La seule chose positive qu’on peut retenir de cet épisode c’est que « enseigner est un métier qui s’apprend » devient enfin une évidence au sein de la profession et peut être demain dans l’opinion publique.
« Réparer l’École » ?

Quand il est redevenu Ministre de l'Éducation après l'épisode Allègre, Jack Lang a réuni l'ensemble de ses conseillers et ses premiers mots ont été : « J'ai été nommé pour pisser sur les braises… ». Toute ressemblance avec une situation actuelle n’est pas fortuite.
Dans Libération du 26 aout, Pap Ndiaye est présenté comme celui qui veut «réparer l’École». La question inévitable est : mais qui l’a cassée ? Cette expression est une critique implicite de la politique de Blanquer. Même si, comme nous l’avons évoqué, les tensions et les dysfonctionnements sont le produit de l'histoire et de la culture de la société française ainsi que d'une somme de renoncements, d'erreurs, d'effets pervers bien plus qu'un projet cohérent de destruction. Même s’il est tentant de voir un complot néo-libéral derrière chaque action.

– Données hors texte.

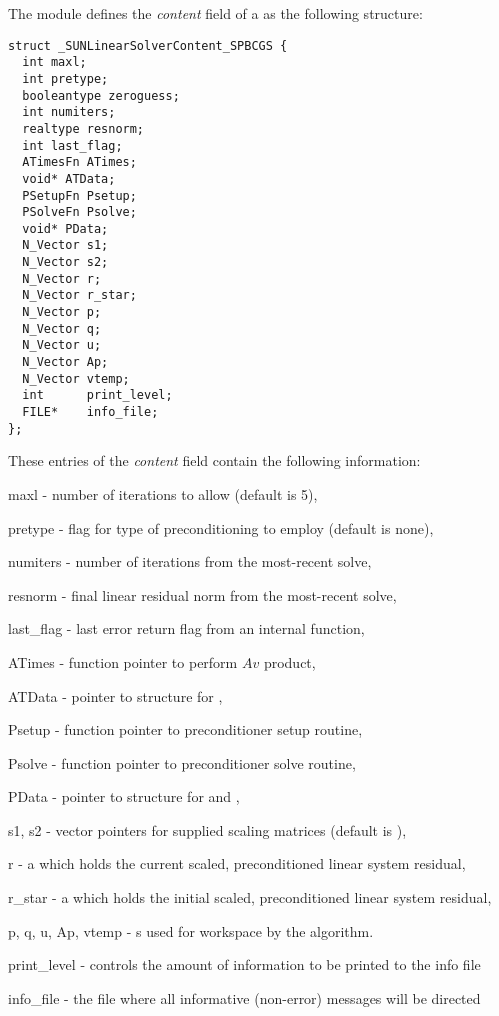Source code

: The {\sunlinsolspbcgs} module defines the \textit{content} field of a
 as the following structure:
\begin{verbatim}
struct _SUNLinearSolverContent_SPBCGS {
  int maxl;
  int pretype;
  booleantype zeroguess;
  int numiters;
  realtype resnorm;
  int last_flag;
  ATimesFn ATimes;
  void* ATData;
  PSetupFn Psetup;
  PSolveFn Psolve;
  void* PData;
  N_Vector s1;
  N_Vector s2;
  N_Vector r;
  N_Vector r_star;
  N_Vector p;
  N_Vector q;
  N_Vector u;
  N_Vector Ap;
  N_Vector vtemp;
  int      print_level;
  FILE*    info_file;
};
\end{verbatim}
These entries of the \emph{content} field contain the following
information:
\begin{args}
  \item[maxl] - number of {\spbcgs} iterations to allow (default is 5),
  \item[pretype] - flag for type of preconditioning to employ
    (default is none),
  \item[numiters] - number of iterations from the most-recent solve,
  \item[resnorm] - final linear residual norm from the most-recent solve,
  \item[last\_flag] - last error return flag from an internal function,
  \item[ATimes] - function pointer to perform $Av$ product,
  \item[ATData] - pointer to structure for ,
  \item[Psetup] - function pointer to preconditioner setup routine,
  \item[Psolve] - function pointer to preconditioner solve routine,
  \item[PData] - pointer to structure for  and ,
  \item[s1, s2] - vector pointers for supplied scaling matrices
    (default is ),
  \item[r] - a {\nvector} which holds the current scaled,
    preconditioned linear system residual,
  \item[r\_star] - a {\nvector} which holds the initial scaled,
    preconditioned linear system residual,
  \item[p, q, u, Ap, vtemp] - {\nvector}s used for workspace by the
    {\spbcgs} algorithm.
  \item[print\_level] - controls the amount of information to be printed to the info file
  \item[info\_file]   - the file where all informative (non-error) messages will be directed
\end{args}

"Réparer" est-il le bon verbe ? Il ne s'agit pas de revenir à l’état antérieur d’une école d'antan largement mythifiée comme le propose les réactionnaires auxquels sont malheureusement sensibles de nombreux collègues. Il s'agit de faire mieux.
Mais pour ça il faut déjà reconstruire la confiance et cela se paie. On ne modifie pas un système avec des acteurs qui vont mal... Et on ne le fait pas verticalement mais dans une vraie démarche collective et pragmatique.
Mais alors , quelle serait la marge de manœuvre pour Ndiaye face à un Macron toujours aussi jupiterien, idéologique, omnipotent et omniprésent ?
Ce n’est pas le moindre des défis pour le ministre de l’Éducation.